■ **TASK ITEM**:
For each line below with the word "object", write out a copy.

■ **SOURCE DATA**:
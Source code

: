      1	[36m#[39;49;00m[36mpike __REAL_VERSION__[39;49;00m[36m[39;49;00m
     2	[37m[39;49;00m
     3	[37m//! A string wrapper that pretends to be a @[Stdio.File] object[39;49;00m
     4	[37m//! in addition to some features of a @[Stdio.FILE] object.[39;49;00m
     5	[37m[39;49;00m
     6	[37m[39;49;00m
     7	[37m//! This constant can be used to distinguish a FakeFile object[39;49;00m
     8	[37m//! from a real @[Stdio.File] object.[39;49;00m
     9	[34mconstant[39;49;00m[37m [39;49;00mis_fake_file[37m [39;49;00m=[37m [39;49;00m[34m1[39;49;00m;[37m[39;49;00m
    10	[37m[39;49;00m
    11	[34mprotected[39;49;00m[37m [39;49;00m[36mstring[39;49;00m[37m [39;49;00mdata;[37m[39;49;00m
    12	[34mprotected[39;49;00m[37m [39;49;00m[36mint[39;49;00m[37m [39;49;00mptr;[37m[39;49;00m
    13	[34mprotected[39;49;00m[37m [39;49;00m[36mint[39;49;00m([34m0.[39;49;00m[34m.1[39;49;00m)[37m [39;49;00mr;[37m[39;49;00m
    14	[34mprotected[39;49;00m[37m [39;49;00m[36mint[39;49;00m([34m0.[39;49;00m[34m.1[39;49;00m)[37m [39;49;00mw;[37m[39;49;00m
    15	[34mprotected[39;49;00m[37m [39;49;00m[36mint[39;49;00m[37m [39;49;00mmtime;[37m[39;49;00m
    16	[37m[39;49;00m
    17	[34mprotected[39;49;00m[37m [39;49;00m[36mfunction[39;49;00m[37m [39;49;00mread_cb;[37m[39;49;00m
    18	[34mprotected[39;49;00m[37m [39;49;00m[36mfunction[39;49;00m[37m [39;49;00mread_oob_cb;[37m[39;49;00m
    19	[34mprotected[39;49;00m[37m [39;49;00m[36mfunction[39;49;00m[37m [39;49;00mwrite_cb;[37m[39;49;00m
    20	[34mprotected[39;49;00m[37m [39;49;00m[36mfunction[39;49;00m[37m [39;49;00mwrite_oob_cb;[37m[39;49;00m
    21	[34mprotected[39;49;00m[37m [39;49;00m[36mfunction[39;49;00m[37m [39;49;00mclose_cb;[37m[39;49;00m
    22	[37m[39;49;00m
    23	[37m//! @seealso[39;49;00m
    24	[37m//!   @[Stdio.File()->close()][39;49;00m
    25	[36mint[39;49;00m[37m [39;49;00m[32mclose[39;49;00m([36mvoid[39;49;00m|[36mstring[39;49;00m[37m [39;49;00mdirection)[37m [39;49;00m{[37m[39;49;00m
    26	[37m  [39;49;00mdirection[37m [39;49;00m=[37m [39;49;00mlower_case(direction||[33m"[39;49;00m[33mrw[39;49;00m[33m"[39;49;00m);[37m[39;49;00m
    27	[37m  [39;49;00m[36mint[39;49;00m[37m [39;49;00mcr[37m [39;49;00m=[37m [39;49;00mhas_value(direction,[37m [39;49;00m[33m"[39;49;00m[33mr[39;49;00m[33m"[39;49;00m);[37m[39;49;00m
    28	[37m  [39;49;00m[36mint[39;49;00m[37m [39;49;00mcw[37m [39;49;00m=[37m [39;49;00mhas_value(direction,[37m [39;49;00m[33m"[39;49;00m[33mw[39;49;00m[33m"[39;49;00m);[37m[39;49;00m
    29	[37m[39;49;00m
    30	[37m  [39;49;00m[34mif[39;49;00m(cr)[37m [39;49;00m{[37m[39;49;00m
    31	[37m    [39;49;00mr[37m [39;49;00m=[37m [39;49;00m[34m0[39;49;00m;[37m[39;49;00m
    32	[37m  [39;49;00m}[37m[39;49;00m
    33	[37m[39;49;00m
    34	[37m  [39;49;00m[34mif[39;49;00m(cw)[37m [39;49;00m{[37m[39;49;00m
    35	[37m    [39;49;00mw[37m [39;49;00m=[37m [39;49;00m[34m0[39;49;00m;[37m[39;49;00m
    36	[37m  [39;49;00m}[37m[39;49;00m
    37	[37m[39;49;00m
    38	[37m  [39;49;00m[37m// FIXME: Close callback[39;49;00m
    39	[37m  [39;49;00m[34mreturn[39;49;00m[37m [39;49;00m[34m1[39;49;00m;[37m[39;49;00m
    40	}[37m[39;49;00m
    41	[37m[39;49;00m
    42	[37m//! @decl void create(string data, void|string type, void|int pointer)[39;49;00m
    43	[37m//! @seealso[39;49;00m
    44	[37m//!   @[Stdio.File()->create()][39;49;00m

■ **FINISHED EXERCISE**:
     3	[37m//! A string wrapper that pretends to be a @[Stdio.File] object[39;49;00m
     4	[37m//! in addition to some features of a @[Stdio.FILE] object.[39;49;00m
     7	[37m//! This constant can be used to distinguish a FakeFile object[39;49;00m
     8	[37m//! from a real @[Stdio.File] object.[39;49;00m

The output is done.